When he noticed a player growing frustrated, Woldetensae would offer advice and a joke. Sometimes he aimed to lighten the mood by pelting Durflinger with volleyballs. One time, he lined up against a wall and let the girls blitz him with balls.
He implored the girls to stay true to their goals, and watched from the sideline during some games. The players returned the favor, crowding him on the court after Indian Hills basketball contests, posing for photos and bumping volleyballs around.
“They always look at him in awe,” Crouse-Spurgeon said. “They’re always way more willing to listen to him than anybody else. They’re 12-year-old girls. They look at him with pure admiration.”
They weren’t the only ones. Woldetensae averaged a team-high 17.3 points per game for the Warriors and shot 47.6 percent from 3-point range this past season, winning hearts in the Ottumwa gym and on the home sideline.
Plona champions the guard as an archetype of his program, and not just because of Woldetensae’s smooth shooting stroke.
A product of a single-parent household who maintains a deep reverence for his mother, Woldetensae loathes special attention, and at Indian Hills he sometimes berated the local media for inquiring for face time with him rather than his teammates. A couple months into Woldetensae’s freshman campaign, Plona told him he intended to insert the guard into the starting lineup. Woldetensae demurred, citing the worthiness of the entrenched starter.
“I said, ‘If you pass on this, it’s not going to be him [in the lineup]. I’m taking him out. I’m not doing this to be nice,’” Plona said, and eventually Woldetensae acquiesced.
Around kids, though, the guard embraces the spotlight. The Warriors hosted an instructional camp on Dec. 31, 2018, an early morning after a grinding stretch of travel. Junior college teams don’t fly charter. But Woldetensae awoke from the late night ready to go, meeting the adoring eyes looking up at him with equal excitement, bouncing from station to station, tapping kids on one shoulder and hiding behind the other.

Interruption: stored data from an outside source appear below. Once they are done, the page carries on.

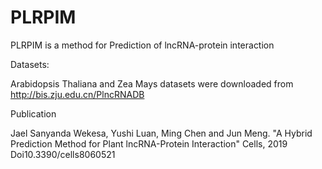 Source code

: # PLRPIM
PLRPIM is a method for Prediction of lncRNA-protein interaction 

Datasets:

Arabidopsis Thaliana and Zea Mays datasets were downloaded from http://bis.zju.edu.cn/PlncRNADB

Publication 

Jael Sanyanda Wekesa, Yushi Luan, Ming Chen and Jun Meng. "A Hybrid Prediction Method for Plant
lncRNA-Protein Interaction" Cells, 2019 Doi10.3390/cells8060521
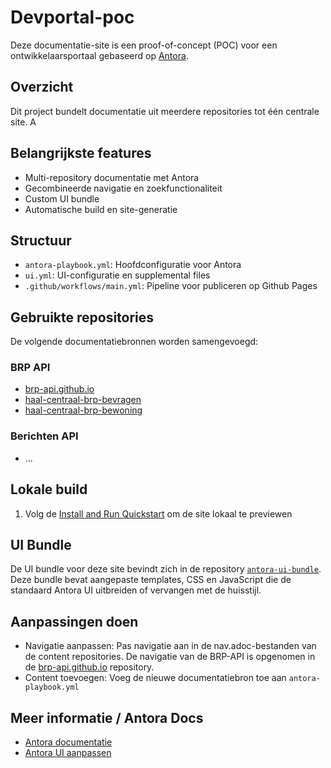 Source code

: # Devportal-poc

Deze documentatie-site is een proof-of-concept (POC) voor een ontwikkelaarsportaal gebaseerd op [Antora](https://antora.org/).

## Overzicht

Dit project bundelt documentatie uit meerdere repositories tot één centrale site. A

## Belangrijkste features
- Multi-repository documentatie met Antora
- Gecombineerde navigatie en zoekfunctionaliteit
- Custom UI bundle
- Automatische build en site-generatie

## Structuur
- `antora-playbook.yml`: Hoofdconfiguratie voor Antora
- `ui.yml`: UI-configuratie en supplemental files
- `.github/workflows/main.yml`: Pipeline voor publiceren op Github Pages

## Gebruikte repositories
De volgende documentatiebronnen worden samengevoegd:

### BRP API
- [brp-api.github.io](https://github.com/brp-api/brp-api.github.io)
- [haal-centraal-brp-bevragen](https://github.com/brp-api/haal-centraal-brp-bevragen)
- [haal-centraal-brp-bewoning](https://github.com/brp-api/haal-centraal-brp-bewoning)

### Berichten API
- ...

## Lokale build
1. Volg de [Install and Run Quickstart](https://docs.antora.org/antora/latest/install-and-run-quickstart/) om de site lokaal te previewen

## UI Bundle
De UI bundle voor deze site bevindt zich in de repository [`antora-ui-bundle`](https://github.com/brp-api/antora-ui-bundle). Deze bundle bevat aangepaste templates, CSS en JavaScript die de standaard Antora UI uitbreiden of vervangen met de huisstijl.

## Aanpassingen doen
- Navigatie aanpassen: Pas navigatie aan in de nav.adoc-bestanden van de content repositories. De navigatie van de BRP-API is opgenomen in de [brp-api.github.io](https://github.com/brp-api/brp-api.github.io) repository.
- Content toevoegen: Voeg de nieuwe documentatiebron toe aan `antora-playbook.yml`

## Meer informatie / Antora Docs
- [Antora documentatie](https://docs.antora.org/)
- [Antora UI aanpassen](https://docs.antora.org/antora-ui-default/)
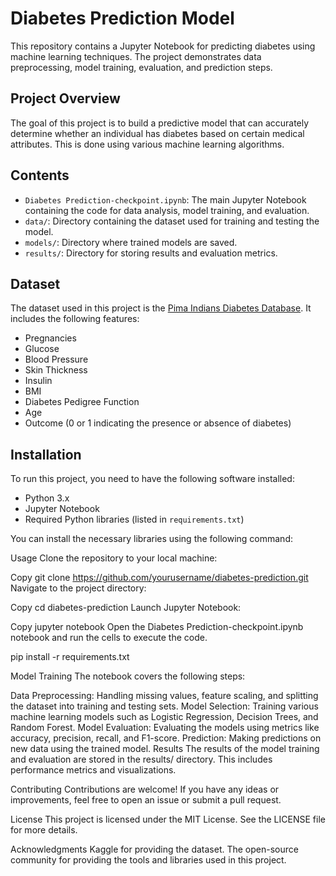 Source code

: 
# Diabetes Prediction Model

This repository contains a Jupyter Notebook for predicting diabetes using machine learning techniques. The project demonstrates data preprocessing, model training, evaluation, and prediction steps.

## Project Overview

The goal of this project is to build a predictive model that can accurately determine whether an individual has diabetes based on certain medical attributes. This is done using various machine learning algorithms.

## Contents

- `Diabetes Prediction-checkpoint.ipynb`: The main Jupyter Notebook containing the code for data analysis, model training, and evaluation.
- `data/`: Directory containing the dataset used for training and testing the model.
- `models/`: Directory where trained models are saved.
- `results/`: Directory for storing results and evaluation metrics.

## Dataset

The dataset used in this project is the [Pima Indians Diabetes Database](https://www.kaggle.com/uciml/pima-indians-diabetes-database). It includes the following features:

- Pregnancies
- Glucose
- Blood Pressure
- Skin Thickness
- Insulin
- BMI
- Diabetes Pedigree Function
- Age
- Outcome (0 or 1 indicating the presence or absence of diabetes)

## Installation

To run this project, you need to have the following software installed:

- Python 3.x
- Jupyter Notebook
- Required Python libraries (listed in `requirements.txt`)

You can install the necessary libraries using the following command:



Usage
Clone the repository to your local machine:

Copy
git clone https://github.com/yourusername/diabetes-prediction.git
Navigate to the project directory:

Copy
cd diabetes-prediction
Launch Jupyter Notebook:

Copy
jupyter notebook
Open the Diabetes Prediction-checkpoint.ipynb notebook and run the cells to execute the code.

pip install -r requirements.txt

Model Training
The notebook covers the following steps:

Data Preprocessing: Handling missing values, feature scaling, and splitting the dataset into training and testing sets.
Model Selection: Training various machine learning models such as Logistic Regression, Decision Trees, and Random Forest.
Model Evaluation: Evaluating the models using metrics like accuracy, precision, recall, and F1-score.
Prediction: Making predictions on new data using the trained model.
Results
The results of the model training and evaluation are stored in the results/ directory. This includes performance metrics and visualizations.

Contributing
Contributions are welcome! If you have any ideas or improvements, feel free to open an issue or submit a pull request.

License
This project is licensed under the MIT License. See the LICENSE file for more details.

Acknowledgments
Kaggle for providing the dataset.
The open-source community for providing the tools and libraries used in this project.
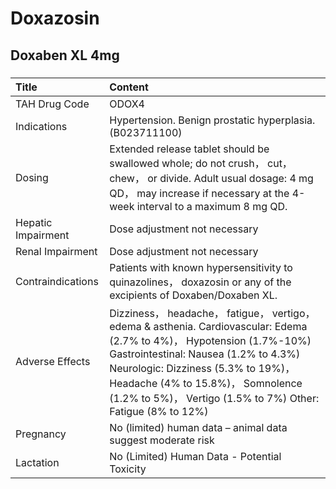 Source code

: # Doxazosin

## Doxaben XL 4mg

##### 

| Title              | Content                                                                                                                                                                                                                                                                                                   |
|:-------------------|:----------------------------------------------------------------------------------------------------------------------------------------------------------------------------------------------------------------------------------------------------------------------------------------------------------|
| TAH Drug Code      | ODOX4                                                                                                                                                                                                                                                                                                     |
| Indications        | Hypertension. Benign prostatic hyperplasia.(B023711100)                                                                                                                                                                                                                                                   |
| Dosing             | Extended release tablet should be swallowed whole; do not crush， cut， chew， or divide. Adult usual dosage: 4 mg QD， may increase if necessary at the 4-week interval to a maximum 8 mg QD.                                                                                                            |
| Hepatic Impairment | Dose adjustment not necessary                                                                                                                                                                                                                                                                             |
| Renal Impairment   | Dose adjustment not necessary                                                                                                                                                                                                                                                                             |
| Contraindications  | Patients with known hypersensitivity to quinazolines， doxazosin or any of the excipients of Doxaben/Doxaben XL.                                                                                                                                                                                          |
| Adverse Effects    | Dizziness， headache， fatigue， vertigo， edema & asthenia. Cardiovascular: Edema (2.7% to 4%)， Hypotension (1.7%-10%) Gastrointestinal: Nausea (1.2% to 4.3%) Neurologic: Dizziness (5.3% to 19%)， Headache (4% to 15.8%)， Somnolence (1.2% to 5%)， Vertigo (1.5% to 7%) Other: Fatigue (8% to 12%) |
| Pregnancy          | No (limited) human data – animal data suggest moderate risk                                                                                                                                                                                                                                               |
| Lactation          | No (Limited) Human Data - Potential Toxicity                                                                                                                                                                                                                                                              |

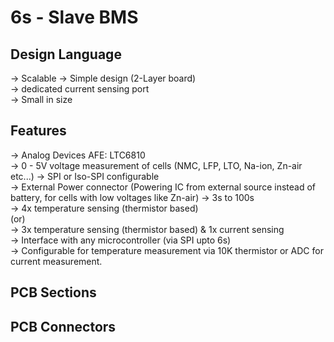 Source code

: # 6s - Slave BMS      
## Design Language   
-> Scalable 
-> Simple design (2-Layer board)           
-> dedicated current sensing port      
-> Small in size

## Features     
-> Analog Devices AFE: LTC6810         
-> 0 - 5V voltage measurement of cells (NMC, LFP, LTO, Na-ion, Zn-air etc...)
-> SPI or Iso-SPI configurable          
-> External Power connector (Powering IC from external source instead of battery, for cells with low voltages like Zn-air)
-> 3s to 100s      
-> 4x temperature sensing (thermistor based)         
                      (or)              
-> 3x temperature sensing (thermistor based) & 1x current sensing       
-> Interface with any microcontroller (via SPI upto 6s)        
-> Configurable for temperature measurement via 10K thermistor or ADC for current measurement.         

## PCB Sections


## PCB Connectors




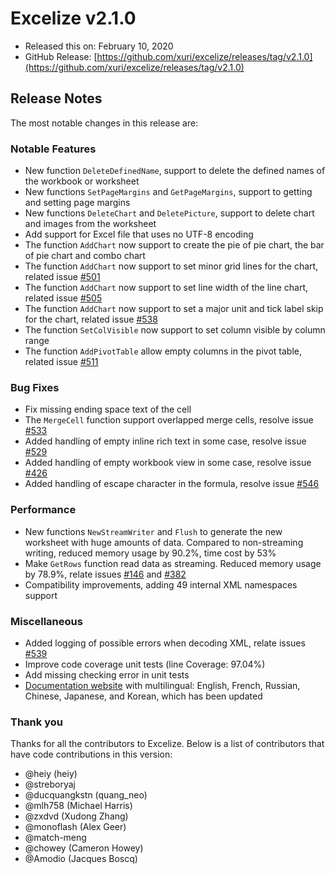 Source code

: # Excelize v2.1.0

* Released this on: February 10, 2020
* GitHub Release: [https://github.com/xuri/excelize/releases/tag/v2.1.0](https://github.com/xuri/excelize/releases/tag/v2.1.0)

## Release Notes

The most notable changes in this release are:

### Notable Features

* New function `DeleteDefinedName`, support to delete the defined names of the workbook or worksheet
* New functions `SetPageMargins` and `GetPageMargins`, support to getting and setting page margins
* New functions `DeleteChart` and `DeletePicture`, support to delete chart and images from the worksheet
* Add support for Excel file that uses no UTF-8 encoding
* The function `AddChart` now support to create the pie of pie chart, the bar of pie chart and combo chart
* The function `AddChart` now support to set minor grid lines for the chart, related issue [#501](https://github.com/xuri/excelize/issues/501)
* The function `AddChart` now support to set line width of the line chart, related issue [#505](https://github.com/xuri/excelize/issues/505)
* The function `AddChart` now support to set a major unit and tick label skip for the chart, related issue [#538](https://github.com/xuri/excelize/issues/538)
* The function `SetColVisible` now support to set column visible by column range
* The function `AddPivotTable` allow empty columns in the pivot table, related issue [#511](https://github.com/xuri/excelize/issues/511)

### Bug Fixes

* Fix missing ending space text of the cell
* The `MergeCell` function support overlapped merge cells, resolve issue [#533](https://github.com/xuri/excelize/issues/533)
* Added handling of empty inline rich text in some case, resolve issue [#529](https://github.com/xuri/excelize/issues/529)
* Added handling of empty workbook view in some case, resolve issue [#426](https://github.com/xuri/excelize/issues/426)
* Added handling of escape character in the formula, resolve issue [#546](https://github.com/xuri/excelize/issues/546)

### Performance

* New functions `NewStreamWriter` and `Flush` to generate the new worksheet with huge amounts of data. Compared to non-streaming writing, reduced memory usage by 90.2%, time cost by 53%
* Make `GetRows` function read data as streaming. Reduced memory usage by 78.9%, relate issues [#146](https://github.com/xuri/excelize/issues/146) and [#382](https://github.com/xuri/excelize/issues/382)
* Compatibility improvements, adding 49 internal XML namespaces support

### Miscellaneous

* Added logging of possible errors when decoding XML, relate issues [#539](https://github.com/xuri/excelize/issues/539)
* Improve code coverage unit tests (line Coverage: 97.04%)
* Add missing checking error in unit tests
* [Documentation website](https://xuri.me/excelize) with multilingual: English, French, Russian, Chinese, Japanese, and Korean, which has been updated

### Thank you

Thanks for all the contributors to Excelize. Below is a list of contributors that have code contributions in this version:

* @heiy (heiy)
* @streboryaj
* @ducquangkstn (quang_neo)
* @mlh758 (Michael Harris)
* @zxdvd (Xudong Zhang)
* @monoflash (Alex Geer)
* @match-meng
* @chowey (Cameron Howey)
* @Amodio (Jacques Boscq)
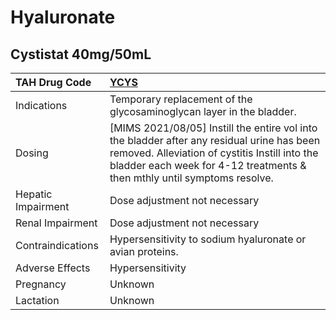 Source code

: # Hyaluronate

## Cystistat 40mg/50mL

| TAH Drug Code      | [YCYS](https://www.tahsda.org.tw/drugs/hissearch.php?drug_code=YCYS)                                                                                                                                                     |
|:-------------------|:-------------------------------------------------------------------------------------------------------------------------------------------------------------------------------------------------------------------------|
| Indications        | Temporary replacement of the glycosaminoglycan layer in the bladder.                                                                                                                                                     |
| Dosing             | [MIMS 2021/08/05] Instill the entire vol into the bladder after any residual urine has been removed. Alleviation of cystitis Instill into the bladder each week for 4-12 treatments & then mthly until symptoms resolve. |
| Hepatic Impairment | Dose adjustment not necessary                                                                                                                                                                                            |
| Renal Impairment   | Dose adjustment not necessary                                                                                                                                                                                            |
| Contraindications  | Hypersensitivity to sodium hyaluronate or avian proteins.                                                                                                                                                                |
| Adverse Effects    | Hypersensitivity                                                                                                                                                                                                         |
| Pregnancy          | Unknown                                                                                                                                                                                                                  |
| Lactation          | Unknown                                                                                                                                                                                                                  |


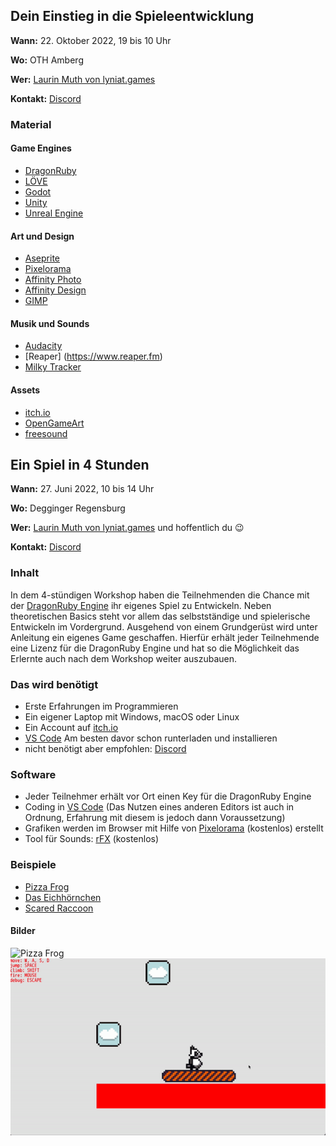 ## Dein Einstieg in die Spieleentwicklung

**Wann:** 22. Oktober 2022, 19 bis 10 Uhr

**Wo:** OTH Amberg

**Wer:** [Laurin Muth von lyniat.games](https://lyniat.games)

**Kontakt:** [Discord](http://discord.lyniat.games)

### Material
#### Game Engines
- [DragonRuby](https://dragonruby.org)
- [LÖVE](https://love2d.org)
- [Godot](https://godotengine.org)
- [Unity](https://unity.com)
- [Unreal Engine](https://www.unrealengine.com)

#### Art und Design
- [Aseprite](https://www.aseprite.org)
- [Pixelorama](https://orama-interactive.itch.io/pixelorama)
- [Affinity Photo](https://affinity.serif.com/de/photo)
- [Affinity Design](https://affinity.serif.com/de/designer)
- [GIMP](https://www.gimp.org)

#### Musik und Sounds
- [Audacity](https://www.audacity.de)
- [Reaper] (https://www.reaper.fm)
- [Milky Tracker](https://milkytracker.org)

#### Assets
- [itch.io](https://itch.io/game-assets)
- [OpenGameArt](https://opengameart.org)
- [freesound](https://freesound.org)

## Ein Spiel in 4 Stunden

**Wann:** 27. Juni 2022, 10 bis 14 Uhr

**Wo:** Degginger Regensburg

**Wer:** [Laurin Muth von lyniat.games](https://lyniat.games) und hoffentlich du 😉

**Kontakt:** [Discord](http://discord.lyniat.games)

### Inhalt
In dem 4-stündigen Workshop haben die Teilnehmenden die Chance mit der [DragonRuby Engine](https://dragonruby.org/toolkit/game) ihr eigenes Spiel zu Entwickeln. Neben theoretischen Basics steht vor allem das selbstständige und spielerische Entwickeln im Vordergrund.
Ausgehend von einem Grundgerüst wird unter Anleitung ein eigenes Game geschaffen. Hierfür erhält jeder Teilnehmende eine Lizenz für die DragonRuby Engine und hat so die Möglichkeit das Erlernte auch nach dem Workshop weiter auszubauen.

### Das wird benötigt
- Erste Erfahrungen im Programmieren
- Ein eigener Laptop mit Windows, macOS oder Linux
- Ein Account auf [itch.io](https://itch.io)
- [VS Code](https://code.visualstudio.com) Am besten davor schon runterladen und installieren
- nicht benötigt aber empfohlen: [Discord](http://discord.lyniat.games)

### Software
- Jeder Teilnehmer erhält vor Ort einen Key für die DragonRuby Engine
- Coding in [VS Code](https://code.visualstudio.com) (Das Nutzen eines anderen Editors ist auch in Ordnung, Erfahrung mit diesem is jedoch dann Voraussetzung)
- Grafiken werden im Browser mit Hilfe von [Pixelorama](https://orama-interactive.itch.io/pixelorama) (kostenlos) erstellt
- Tool für Sounds: [rFX](https://raylibtech.itch.io/rfxgen) (kostenlos)

### Beispiele
- [Pizza Frog](https://wauwaugirly.itch.io/pizza-frog)
- [Das Eichhörnchen](https://github.com/Lyniat/eichhoernchen-ggj22)
- [Scared Raccoon](https://lyniat.github.io/scared-raccoon/)

#### Bilder
![Pizza Frog](/screenshots/pizza-frog.gif)
![Platformer](/screenshots/collisions_2.gif)
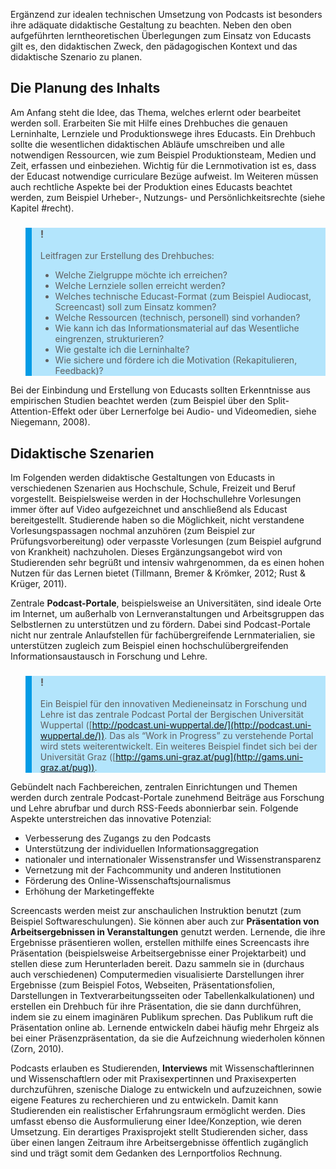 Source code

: <!-- filename: 04_Didaktische_Gestaltungsmoeglichkeiten_fuer_den_Einsatz_von_Educasts.md -->
<!-- title: Didaktische Gestaltungsmöglichkeiten für den Einsatz von Educasts -->

Ergänzend zur idealen technischen Umsetzung von Podcasts ist besonders ihre adäquate didaktische Gestaltung zu beachten. Neben den oben aufgeführten lerntheoretischen Überlegungen zum Einsatz von Educasts gilt es, den didaktischen Zweck, den pädagogischen Kontext und das didaktische Szenario zu planen.

## Die Planung des Inhalts

Am Anfang steht die Idee, das Thema, welches erlernt oder bearbeitet werden soll. Erarbeiten Sie mit Hilfe eines Drehbuches die genauen Lerninhalte, Lernziele und Produktionswege ihres Educasts. Ein Drehbuch sollte die wesentlichen didaktischen Abläufe umschreiben und alle notwendigen Ressourcen, wie zum Beispiel Produktionsteam, Medien und Zeit, erfassen und einbeziehen. Wichtig für die Lernmotivation ist es, dass der Educast notwendige curriculare Bezüge aufweist. Im Weiteren müssen auch rechtliche Aspekte bei der Produktion eines Educasts beachtet werden, zum Beispiel Urheber-, Nutzungs- und Persönlichkeitsrechte (siehe Kapitel #recht).

<blockquote style="background: #B3E5FC; border-left: 10px solid #039BE5">

### !

Leitfragen zur Erstellung des Drehbuches:

- Welche Zielgruppe möchte ich erreichen?
- Welche Lernziele sollen erreicht werden?
- Welches technische Educast-Format (zum Beispiel Audiocast, Screencast) soll zum Einsatz kommen?
- Welche Ressourcen (technisch, personell) sind vorhanden?
- Wie kann ich das Informationsmaterial auf das Wesentliche eingrenzen, strukturieren?
- Wie gestalte ich die Lerninhalte?
- Wie sichere und fördere ich die Motivation (Rekapitulieren, Feedback)?

</blockquote>

Bei der Einbindung und Erstellung von Educasts sollten Erkenntnisse aus empirischen Studien beachtet werden (zum Beispiel über den Split-Attention-Effekt oder über Lernerfolge bei Audio- und Videomedien, siehe Niegemann, 2008).

## Didaktische Szenarien

Im Folgenden werden didaktische Gestaltungen von Educasts in verschiedenen Szenarien aus Hochschule, Schule, Freizeit und Beruf vorgestellt. Beispielsweise werden in der Hochschullehre Vorlesungen immer öfter auf Video aufgezeichnet und anschließend als Educast bereitgestellt. Studierende haben so die Möglichkeit, nicht verstandene Vorlesungspassagen nochmal anzuhören (zum Beispiel zur Prüfungsvorbereitung) oder verpasste Vorlesungen (zum Beispiel aufgrund von Krankheit) nachzuholen. Dieses Ergänzungsangebot wird von Studierenden sehr begrüßt und intensiv wahrgenommen, da es einen hohen Nutzen für das Lernen bietet (Tillmann, Bremer & Krömker, 2012; Rust & Krüger, 2011).

Zentrale **Podcast-Portale**, beispielsweise an Universitäten, sind ideale Orte im Internet, um außerhalb von Lernveranstaltungen und Arbeitsgruppen das Selbstlernen zu unterstützen und zu fördern. Dabei sind Podcast-Portale nicht nur zentrale Anlaufstellen für fachübergreifende Lernmaterialien, sie unterstützen zugleich zum Beispiel einen hochschulübergreifenden Informationsaustausch in Forschung und Lehre.

<blockquote style="background: #B3E5FC; border-left: 10px solid #039BE5">

### !

Ein Beispiel für den innovativen Medieneinsatz in Forschung und Lehre ist das zentrale Podcast Portal der Bergischen Universität Wuppertal ([http://podcast.uni-wuppertal.de/](http://podcast.uni-wuppertal.de/)). Das als “Work in Progress” zu verstehende Portal wird stets weiterentwickelt. Ein weiteres Beispiel findet sich bei der Universität Graz ([http://gams.uni-graz.at/pug](http://gams.uni-graz.at/pug)).

</blockquote>

Gebündelt nach Fachbereichen, zentralen Einrichtungen und Themen werden durch zentrale Podcast-Portale zunehmend Beiträge aus Forschung und Lehre abrufbar und durch RSS-Feeds abonnierbar sein. Folgende Aspekte unterstreichen das innovative Potenzial:

- Verbesserung des Zugangs zu den Podcasts
- Unterstützung der individuellen Informationsaggregation
- nationaler und internationaler Wissenstransfer und Wissenstransparenz
- Vernetzung mit der Fachcommunity und anderen Institutionen
- Förderung des Online-Wissenschaftsjournalismus
- Erhöhung der Marketingeffekte

Screencasts werden meist zur anschaulichen Instruktion benutzt (zum Beispiel Softwareschulungen). Sie können aber auch zur **Präsentation von Arbeitsergebnissen in Veranstaltungen** genutzt werden. Lernende, die ihre Ergebnisse präsentieren wollen, erstellen mithilfe eines Screencasts ihre Präsentation (beispielsweise Arbeitsergebnisse einer Projektarbeit) und stellen diese zum Herunterladen bereit. Dazu sammeln sie in (durchaus auch verschiedenen) Computermedien visualisierte Darstellungen ihrer Ergebnisse (zum Beispiel Fotos, Webseiten, Präsentationsfolien, Darstellungen in Textverarbeitungsseiten oder Tabellenkalkulationen) und erstellen ein Drehbuch für ihre Präsentation, die sie dann durchführen, indem sie zu einem imaginären Publikum sprechen. Das Publikum ruft die Präsentation online ab. Lernende entwickeln dabei häufig mehr Ehrgeiz als bei einer Präsenzpräsentation, da sie die Aufzeichnung wiederholen können (Zorn, 2010).

Podcasts erlauben es Studierenden, **Interviews** mit Wissenschaftlerinnen und Wissenschaftlern oder mit Praxisexpertinnen und Praxisexperten durchzuführen, szenische Dialoge zu entwickeln und aufzuzeichnen, sowie eigene Features zu recherchieren und zu entwickeln. Damit kann Studierenden ein realistischer Erfahrungsraum ermöglicht werden. Dies umfasst ebenso die Ausformulierung einer Idee/Konzeption, wie deren Umsetzung. Ein derartiges Praxisprojekt stellt Studierenden sicher, dass über einen langen Zeitraum ihre Arbeitsergebnisse öffentlich zugänglich sind und trägt somit dem Gedanken des Lernportfolios Rechnung.
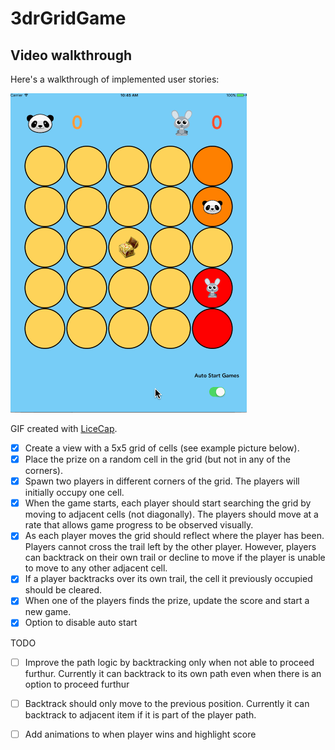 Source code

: # 3drGridGame

## Video walkthrough

Here's a walkthrough of implemented user stories:

<img src='3drGridGame.gif' title='Video Walkthrough' width='' alt='Video Walkthrough' />

GIF created with [LiceCap](http://www.cockos.com/licecap/).

* [x] Create a view with a 5x5 grid of cells (see example picture below).
* [x] Place the prize on a random cell in the grid (but not in any of the corners).
* [x] Spawn two players in different corners of the grid. The players will initially occupy one cell.
* [x] When the game starts, each player should start searching the grid by moving to adjacent cells (not
diagonally). The players should move at a rate that allows game progress to be observed visually.
* [x] As each player moves the grid should reflect where the player has been. Players cannot cross the trail
left by the other player. However, players can backtrack on their own trail or decline to move if the
player is unable to move to any other adjacent cell.
* [x] If a player backtracks over its own trail, the cell it previously occupied should be cleared.
* [x] When one of the players finds the prize, update the score and start a new game.
* [x] Option to disable auto start

TODO

* [ ] Improve the path logic by backtracking only when not able to proceed furthur. Currently it can backtrack to its own path even when there is an option to proceed furthur
* [ ] Backtrack should only move to the previous position. Currently it can backtrack to adjacent item if it is part of the player path.
* [ ] Add animations to when player wins and highlight score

And his popularity in Ottumwa extended to all generations.
“He’s able to talk to my sixth grade volleyball team or an 80-year-old fan,” Myers said. “A lot of people get the impression that they know Tomas.”
He’s taking that spirit to Charlottesville, a town not much unlike Ottumwa. There are more people, sure, and Virginia’s basketball program is on a different level than that of Indian Hills. But Central Virginia loves its athletes, and with the departures of guards Kyle Guy, De’Andre Hunter and Ty Jerome for the 2019 NBA Draft, Wahoo fans are looking for new heroes.
Plona, Durflinger and Crouse-Spurgeon and her two daughters are confident Woldetensae can fill that void, though they can’t help but lament the hole his departure has left in their community.
“I’ve got to show up on campus and Tomas ain’t going to walk into my office?” Plona said. “That stinks.”
Amy Crouse-Spurgeon will miss Woldetensae’s authentic Italian cooking, including the pizza with potatoes on top. She’ll miss his singing and his dancing and his affinity for Lion King. She’ll miss his laughter. She’s already planning on a trip for the gang to visit Woldetensae in Charlottesville.
The night before Woldetensae left Indian Hills, Crouse-Spurgeon brought Camdyn and two of her teammates to wish him goodbye. He was cleaning out his apartment, and he gifted Camdyn a pair of Nike basketball shorts and a blue vase he made in a ceramics class. Both items found homes in Camdyn’s bedroom, which features Indian Hills tickets baring Woldetensae’s face hanging on the wall.
They left him behind after one last hug, and the tears rolled as they walked to the car. As she drove into the Ottumwa night, Crouse-Spurgeon offered the girls a lesson.
“There are tears because you took the time to care about somebody,” she told them. “It’s better to care about a person that it is to not."